Some lines of these records may hold the word "BangWor"; state how many, using only the number.

**** RECORD EXTRACTS ****

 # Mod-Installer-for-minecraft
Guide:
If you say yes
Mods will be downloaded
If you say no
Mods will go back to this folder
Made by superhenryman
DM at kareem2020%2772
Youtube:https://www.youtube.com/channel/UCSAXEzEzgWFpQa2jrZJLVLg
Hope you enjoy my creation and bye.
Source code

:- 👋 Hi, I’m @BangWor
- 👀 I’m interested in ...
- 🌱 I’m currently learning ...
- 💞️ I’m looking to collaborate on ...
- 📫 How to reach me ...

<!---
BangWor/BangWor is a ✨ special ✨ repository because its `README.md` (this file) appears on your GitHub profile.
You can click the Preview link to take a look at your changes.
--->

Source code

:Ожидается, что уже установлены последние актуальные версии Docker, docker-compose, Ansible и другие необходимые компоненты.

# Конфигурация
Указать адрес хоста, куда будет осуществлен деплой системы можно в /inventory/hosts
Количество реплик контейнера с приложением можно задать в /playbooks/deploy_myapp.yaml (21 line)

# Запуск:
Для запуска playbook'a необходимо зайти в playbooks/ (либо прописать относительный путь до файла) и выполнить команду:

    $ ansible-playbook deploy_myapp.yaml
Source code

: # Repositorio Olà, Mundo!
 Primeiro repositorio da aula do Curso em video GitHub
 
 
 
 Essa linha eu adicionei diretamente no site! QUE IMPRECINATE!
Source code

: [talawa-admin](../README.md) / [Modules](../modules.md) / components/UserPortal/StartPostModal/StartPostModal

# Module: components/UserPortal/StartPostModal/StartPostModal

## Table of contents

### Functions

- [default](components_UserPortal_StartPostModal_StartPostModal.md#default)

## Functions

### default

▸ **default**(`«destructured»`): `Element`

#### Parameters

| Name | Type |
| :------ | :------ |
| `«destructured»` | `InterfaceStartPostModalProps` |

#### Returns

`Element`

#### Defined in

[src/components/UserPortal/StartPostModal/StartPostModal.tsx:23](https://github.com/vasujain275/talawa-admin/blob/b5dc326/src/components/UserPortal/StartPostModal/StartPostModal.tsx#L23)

****

» OUTPUT OF THE TASK:
2